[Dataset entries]

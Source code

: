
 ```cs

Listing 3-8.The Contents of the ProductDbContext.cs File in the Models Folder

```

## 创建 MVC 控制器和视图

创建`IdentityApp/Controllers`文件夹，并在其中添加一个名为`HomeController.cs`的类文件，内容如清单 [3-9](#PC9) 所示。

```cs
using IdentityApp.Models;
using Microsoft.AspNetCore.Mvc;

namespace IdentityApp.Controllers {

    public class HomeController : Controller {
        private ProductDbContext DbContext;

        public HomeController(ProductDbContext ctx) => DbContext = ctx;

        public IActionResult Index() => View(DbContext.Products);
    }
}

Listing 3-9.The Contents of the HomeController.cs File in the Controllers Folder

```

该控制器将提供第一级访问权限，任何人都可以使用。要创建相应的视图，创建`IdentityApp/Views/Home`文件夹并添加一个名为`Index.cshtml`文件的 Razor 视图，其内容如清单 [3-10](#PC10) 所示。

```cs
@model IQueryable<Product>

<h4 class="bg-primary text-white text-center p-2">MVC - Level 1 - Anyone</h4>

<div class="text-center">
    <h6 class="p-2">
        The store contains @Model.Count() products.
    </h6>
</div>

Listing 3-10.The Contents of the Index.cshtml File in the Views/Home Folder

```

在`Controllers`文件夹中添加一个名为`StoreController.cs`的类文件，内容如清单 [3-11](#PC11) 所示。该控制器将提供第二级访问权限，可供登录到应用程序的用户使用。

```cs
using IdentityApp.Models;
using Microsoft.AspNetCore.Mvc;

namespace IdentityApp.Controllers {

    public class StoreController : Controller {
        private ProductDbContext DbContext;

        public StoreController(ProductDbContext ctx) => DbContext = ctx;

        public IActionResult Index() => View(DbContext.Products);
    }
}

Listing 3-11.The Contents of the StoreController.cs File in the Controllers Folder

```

Goal of the exercise :: Above are some records. Print them all exactly.

Completed exercise ::
Source code

:
 ```cs

Listing 3-8.The Contents of the ProductDbContext.cs File in the Models Folder

```

## 创建 MVC 控制器和视图

创建`IdentityApp/Controllers`文件夹，并在其中添加一个名为`HomeController.cs`的类文件，内容如清单 [3-9](#PC9) 所示。

```cs
using IdentityApp.Models;
using Microsoft.AspNetCore.Mvc;

namespace IdentityApp.Controllers {

    public class HomeController : Controller {
        private ProductDbContext DbContext;

        public HomeController(ProductDbContext ctx) => DbContext = ctx;

        public IActionResult Index() => View(DbContext.Products);
    }
}

Listing 3-9.The Contents of the HomeController.cs File in the Controllers Folder

```

该控制器将提供第一级访问权限，任何人都可以使用。要创建相应的视图，创建`IdentityApp/Views/Home`文件夹并添加一个名为`Index.cshtml`文件的 Razor 视图，其内容如清单 [3-10](#PC10) 所示。

```cs
@model IQueryable<Product>

<h4 class="bg-primary text-white text-center p-2">MVC - Level 1 - Anyone</h4>

<div class="text-center">
    <h6 class="p-2">
        The store contains @Model.Count() products.
    </h6>
</div>

Listing 3-10.The Contents of the Index.cshtml File in the Views/Home Folder

```

在`Controllers`文件夹中添加一个名为`StoreController.cs`的类文件，内容如清单 [3-11](#PC11) 所示。该控制器将提供第二级访问权限，可供登录到应用程序的用户使用。

```cs
using IdentityApp.Models;
using Microsoft.AspNetCore.Mvc;

namespace IdentityApp.Controllers {

    public class StoreController : Controller {
        private ProductDbContext DbContext;

        public StoreController(ProductDbContext ctx) => DbContext = ctx;

        public IActionResult Index() => View(DbContext.Products);
    }
}

Listing 3-11.The Contents of the StoreController.cs File in the Controllers Folder

```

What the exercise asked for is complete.